» **Your goal**:
The answer must be every line of the records below that contains the word "compare", copied out.
────────
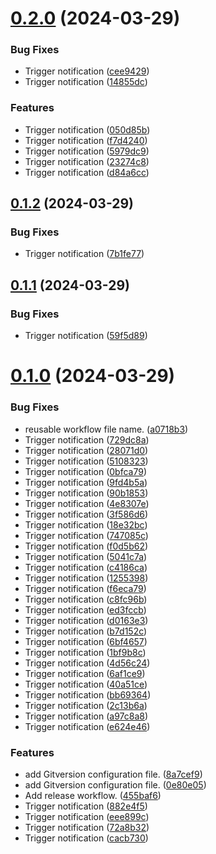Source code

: # [0.2.0](https://github.com/leandromoreirati/pipeline-test/compare/v0.1.2...v0.2.0) (2024-03-29)


### Bug Fixes

* Trigger notification ([cee9429](https://github.com/leandromoreirati/pipeline-test/commit/cee94299c5f44e7a0287c4111765cbb030091c7e))
* Trigger notification ([14855dc](https://github.com/leandromoreirati/pipeline-test/commit/14855dc69f6b6ab29645f71537ab759571c2b6b8))


### Features

* Trigger notification ([050d85b](https://github.com/leandromoreirati/pipeline-test/commit/050d85be03de04410e8b3625de537d9dcc22f26f))
* Trigger notification ([f7d4240](https://github.com/leandromoreirati/pipeline-test/commit/f7d4240b82a7869dbcb8e308784d4167f3b00f86))
* Trigger notification ([5979dc9](https://github.com/leandromoreirati/pipeline-test/commit/5979dc9274e7359457f7bf836a212e2d8a411dbd))
* Trigger notification ([23274c8](https://github.com/leandromoreirati/pipeline-test/commit/23274c8fb252b04e1d667b680d027b324819a6a7))
* Trigger notification ([d84a6cc](https://github.com/leandromoreirati/pipeline-test/commit/d84a6cc8c8b925d3668285a2c9541368c970f7cf))



## [0.1.2](https://github.com/leandromoreirati/pipeline-test/compare/v0.1.1...v0.1.2) (2024-03-29)


### Bug Fixes

* Trigger notification ([7b1fe77](https://github.com/leandromoreirati/pipeline-test/commit/7b1fe77cb855903d56d35fa53c3403835c88b99d))



## [0.1.1](https://github.com/leandromoreirati/pipeline-test/compare/v0.1.0...v0.1.1) (2024-03-29)


### Bug Fixes

* Trigger notification ([59f5d89](https://github.com/leandromoreirati/pipeline-test/commit/59f5d89574607cb609e238dfac7acaabab618670))



# [0.1.0](https://github.com/leandromoreirati/pipeline-test/compare/455baf6ef73165fe26bb468d587c9b66326af5ae...v0.1.0) (2024-03-29)


### Bug Fixes

* reusable workflow file name. ([a0718b3](https://github.com/leandromoreirati/pipeline-test/commit/a0718b33adeb2c6764effdf2a5bd186e90f2e681))
* Trigger notification ([729dc8a](https://github.com/leandromoreirati/pipeline-test/commit/729dc8a2f9c722465ae6ec28c5015802f27aa4c3))
* Trigger notification ([28071d0](https://github.com/leandromoreirati/pipeline-test/commit/28071d02ad0096b04f762699e8dddad49ad8aedf))
* Trigger notification ([5108323](https://github.com/leandromoreirati/pipeline-test/commit/5108323c09014ad77fa179f823fe0568b566516b))
* Trigger notification ([0bfca79](https://github.com/leandromoreirati/pipeline-test/commit/0bfca79c47e5ef4529b0aba32a4c4cbcd63bb128))
* Trigger notification ([9fd4b5a](https://github.com/leandromoreirati/pipeline-test/commit/9fd4b5a2bc958548f8cefa19afe3b36075e7c948))
* Trigger notification ([90b1853](https://github.com/leandromoreirati/pipeline-test/commit/90b1853184682cdbb81e2939cb186349c7f73a2a))
* Trigger notification ([4e8307e](https://github.com/leandromoreirati/pipeline-test/commit/4e8307e4514017588bdf873d95542f99500b5613))
* Trigger notification ([3f586d6](https://github.com/leandromoreirati/pipeline-test/commit/3f586d6e36338c09a5c86d39cb4c05e32f32c015))
* Trigger notification ([18e32bc](https://github.com/leandromoreirati/pipeline-test/commit/18e32bcd80bbe310a9d1056c5f395ca1240e1fad))
* Trigger notification ([747085c](https://github.com/leandromoreirati/pipeline-test/commit/747085ccf785425b76b1cd74b37cdaf9490ed159))
* Trigger notification ([f0d5b62](https://github.com/leandromoreirati/pipeline-test/commit/f0d5b62718c76debbb1e03d1e59d48fca31401dc))
* Trigger notification ([5041c7a](https://github.com/leandromoreirati/pipeline-test/commit/5041c7a8133f34dcdf78ec8c2f2ad447e1ab4d45))
* Trigger notification ([c4186ca](https://github.com/leandromoreirati/pipeline-test/commit/c4186ca9cb0decc1270647d111a9261b7f4cc2a7))
* Trigger notification ([1255398](https://github.com/leandromoreirati/pipeline-test/commit/1255398e85c7e756e8406527cfecd2e6c6afbff9))
* Trigger notification ([f6eca79](https://github.com/leandromoreirati/pipeline-test/commit/f6eca7916de2fc2babf754532cc85c3923b42325))
* Trigger notification ([c8fc96b](https://github.com/leandromoreirati/pipeline-test/commit/c8fc96bcbdfb13cd4af5b272061cf86b1fc392fa))
* Trigger notification ([ed3fccb](https://github.com/leandromoreirati/pipeline-test/commit/ed3fccba5ab11231090ac0d495eab470bb7334a0))
* Trigger notification ([d0163e3](https://github.com/leandromoreirati/pipeline-test/commit/d0163e38d6881eae24e167050eea46d12fa23944))
* Trigger notification ([b7d152c](https://github.com/leandromoreirati/pipeline-test/commit/b7d152ca9de4d6f1d3b6dc0dc11f10a1277918cd))
* Trigger notification ([6bf4657](https://github.com/leandromoreirati/pipeline-test/commit/6bf4657b44919ce4eba4ba50244b7be504a192b6))
* Trigger notification ([1bf9b8c](https://github.com/leandromoreirati/pipeline-test/commit/1bf9b8c88aa7b3619fe2977648e0924bc4c73152))
* Trigger notification ([4d56c24](https://github.com/leandromoreirati/pipeline-test/commit/4d56c246cb6576171bb78e784655925e9f35c704))
* Trigger notification ([6af1ce9](https://github.com/leandromoreirati/pipeline-test/commit/6af1ce9c18c59f5cc4eb675a4f039a0437be98ec))
* Trigger notification ([40a51ce](https://github.com/leandromoreirati/pipeline-test/commit/40a51ce5a93d98fe1e6e5226de178b7ab8abadba))
* Trigger notification ([bb69364](https://github.com/leandromoreirati/pipeline-test/commit/bb69364965af088f450c7549807e43a2228c9e8a))
* Trigger notification ([2c13b6a](https://github.com/leandromoreirati/pipeline-test/commit/2c13b6ace33329a2634f4e1ee36880956d4e703d))
* Trigger notification ([a97c8a8](https://github.com/leandromoreirati/pipeline-test/commit/a97c8a8b8727e228e5c55e98468ed91433497948))
* Trigger notification ([e624e46](https://github.com/leandromoreirati/pipeline-test/commit/e624e4620b5bd2b9543d3095b7f7277d210d14c3))


### Features

* add Gitversion configuration file. ([8a7cef9](https://github.com/leandromoreirati/pipeline-test/commit/8a7cef9f32889d641b1ee5b0c1f81dc90690f47b))
* add Gitversion configuration file. ([0e80e05](https://github.com/leandromoreirati/pipeline-test/commit/0e80e05921b29f9ca901b632a4092c35b30dd026))
* Add release workflow. ([455baf6](https://github.com/leandromoreirati/pipeline-test/commit/455baf6ef73165fe26bb468d587c9b66326af5ae))
* Trigger notification ([882e4f5](https://github.com/leandromoreirati/pipeline-test/commit/882e4f54c1a9a5ff81adeac8a4a83bc19ce4554e))
* Trigger notification ([eee899c](https://github.com/leandromoreirati/pipeline-test/commit/eee899c011b299405ebe122cbd1f04ccdf6bcc9f))
* Trigger notification ([72a8b32](https://github.com/leandromoreirati/pipeline-test/commit/72a8b32e2bb1737ff9b379a092400bfaba546111))
* Trigger notification ([cacb730](https://github.com/leandromoreirati/pipeline-test/commit/cacb730ae526976ffa87081d9b44ca8bcb6a8f05))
────────
» **Solution to this task**:
: # [0.2.0](https://github.com/leandromoreirati/pipeline-test/compare/v0.1.2...v0.2.0) (2024-03-29)
## [0.1.2](https://github.com/leandromoreirati/pipeline-test/compare/v0.1.1...v0.1.2) (2024-03-29)
## [0.1.1](https://github.com/leandromoreirati/pipeline-test/compare/v0.1.0...v0.1.1) (2024-03-29)
# [0.1.0](https://github.com/leandromoreirati/pipeline-test/compare/455baf6ef73165fe26bb468d587c9b66326af5ae...v0.1.0) (2024-03-29)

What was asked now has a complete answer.